I'd rather have 2.5# of N with ALLof it being used,,, than have 4# of N with less than half being used...

The difference is in the soil whether it is organic or synthetic doesn't matter... cultural practices based on knowledge of your soil will determine your 'timing'... "Timing" will determine whether the N is wasted or the soil is building/losing structure...

Even with good soil and using a little synfert on that good soil,,, goes a long way... never settle for LESS VIBRANT lawns...
Could not agree more. If you miss the September and November applications of fertilizer for growing zones similar to mine. The turf suffers a major loss that is tough to recover from. Just last week I came across a publication from University of Idaho and they FLAT OUT SAID, 75% of the seasons nitrogen NEEDS to go down between September to November. This is more than what Purdue states even at the 2/3 rate or 66% of the seasons NITROGEN.

So I ask why are so many Application Co. Putting down fast release heavy applications in the Spring...? Creating mowing nightmares for clients and contractors...? The big Ap Co. here are putting down fert on frozen ground way to early....?
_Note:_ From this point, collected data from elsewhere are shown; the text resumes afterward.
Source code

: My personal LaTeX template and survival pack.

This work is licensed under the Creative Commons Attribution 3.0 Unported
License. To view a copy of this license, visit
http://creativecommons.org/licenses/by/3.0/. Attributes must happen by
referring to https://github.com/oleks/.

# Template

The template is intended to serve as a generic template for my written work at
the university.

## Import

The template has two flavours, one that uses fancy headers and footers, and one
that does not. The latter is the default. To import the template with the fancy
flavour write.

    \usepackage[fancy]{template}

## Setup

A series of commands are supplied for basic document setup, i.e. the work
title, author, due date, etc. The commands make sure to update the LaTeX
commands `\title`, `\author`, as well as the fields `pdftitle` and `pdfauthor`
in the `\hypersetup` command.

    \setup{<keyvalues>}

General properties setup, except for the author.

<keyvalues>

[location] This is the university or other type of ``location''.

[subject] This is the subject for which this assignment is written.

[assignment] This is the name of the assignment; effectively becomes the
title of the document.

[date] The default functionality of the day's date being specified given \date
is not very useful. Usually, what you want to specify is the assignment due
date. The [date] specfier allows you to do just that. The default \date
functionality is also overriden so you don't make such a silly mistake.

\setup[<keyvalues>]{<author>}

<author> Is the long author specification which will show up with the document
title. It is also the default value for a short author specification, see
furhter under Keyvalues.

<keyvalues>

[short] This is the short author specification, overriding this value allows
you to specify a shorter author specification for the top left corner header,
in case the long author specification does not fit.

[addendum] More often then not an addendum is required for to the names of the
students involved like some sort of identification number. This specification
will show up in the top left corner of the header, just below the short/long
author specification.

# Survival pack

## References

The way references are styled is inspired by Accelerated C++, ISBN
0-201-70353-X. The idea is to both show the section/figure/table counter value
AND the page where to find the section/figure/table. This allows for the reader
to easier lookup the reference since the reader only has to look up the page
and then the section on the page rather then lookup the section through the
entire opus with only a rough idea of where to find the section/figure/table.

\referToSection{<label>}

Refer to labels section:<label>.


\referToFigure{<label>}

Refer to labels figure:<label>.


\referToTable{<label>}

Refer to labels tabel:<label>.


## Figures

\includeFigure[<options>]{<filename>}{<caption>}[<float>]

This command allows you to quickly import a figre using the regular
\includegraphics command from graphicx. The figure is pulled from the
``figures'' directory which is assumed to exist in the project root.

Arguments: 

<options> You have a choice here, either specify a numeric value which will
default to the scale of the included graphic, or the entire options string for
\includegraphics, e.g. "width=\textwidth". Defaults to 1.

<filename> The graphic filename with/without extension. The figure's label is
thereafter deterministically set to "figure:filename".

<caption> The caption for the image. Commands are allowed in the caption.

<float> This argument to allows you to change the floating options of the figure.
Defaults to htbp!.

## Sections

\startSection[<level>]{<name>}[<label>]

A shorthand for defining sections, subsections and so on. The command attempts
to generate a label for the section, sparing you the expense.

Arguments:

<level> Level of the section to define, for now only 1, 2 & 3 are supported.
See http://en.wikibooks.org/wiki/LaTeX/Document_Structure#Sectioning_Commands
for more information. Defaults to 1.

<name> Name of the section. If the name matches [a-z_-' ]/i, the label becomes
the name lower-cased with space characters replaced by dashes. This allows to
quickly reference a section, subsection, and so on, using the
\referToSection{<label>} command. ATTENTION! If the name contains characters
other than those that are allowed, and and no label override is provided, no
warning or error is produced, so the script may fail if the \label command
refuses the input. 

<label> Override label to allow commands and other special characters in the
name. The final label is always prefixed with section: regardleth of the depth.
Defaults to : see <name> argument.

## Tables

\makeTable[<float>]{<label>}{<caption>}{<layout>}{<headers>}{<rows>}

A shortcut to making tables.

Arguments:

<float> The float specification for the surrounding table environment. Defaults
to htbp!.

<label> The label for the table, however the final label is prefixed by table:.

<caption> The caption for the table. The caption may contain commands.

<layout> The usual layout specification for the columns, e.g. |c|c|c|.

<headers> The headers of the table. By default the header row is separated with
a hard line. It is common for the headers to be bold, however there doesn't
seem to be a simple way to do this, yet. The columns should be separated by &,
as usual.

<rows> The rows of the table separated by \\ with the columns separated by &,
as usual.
Okay...back on topic. In tests on my own KBG thatch prone lawn organic fert with a DPW base and some synthetic N for green up 14-2-5 out performed a slow release synthetic based quality product with 20-7-14 specs. What happens is the dried chicken waste helps breakdown clippings and the organic based product really performs and lasts a long time. The slow release synthetic product does last but not as long.

I'm not trying to pop bubbles here but on the same lawn Milorganite performs poorly IMO when compared to my preferred bridge product.

Due to cooler temps and a propensity for clients to bag in the Fall and early Spring. I only use synthetic fert for the first and last APS.

The entire problem with this angle of a lower input lawn is it clashes with what the client wants. They want clippings bagged due to ignorance or they have to from fast release aps and many here loose interest in their lawns once the last holiday weekend roll around. "Lawn looks okay fine...let's skip the Fall fert".



I'm at the point now if a client insists on bagging, over watering and heavy Spring APS they are done. Hire one of the many Walker GHS fellers with huge grass piles in their trailers or dump truck.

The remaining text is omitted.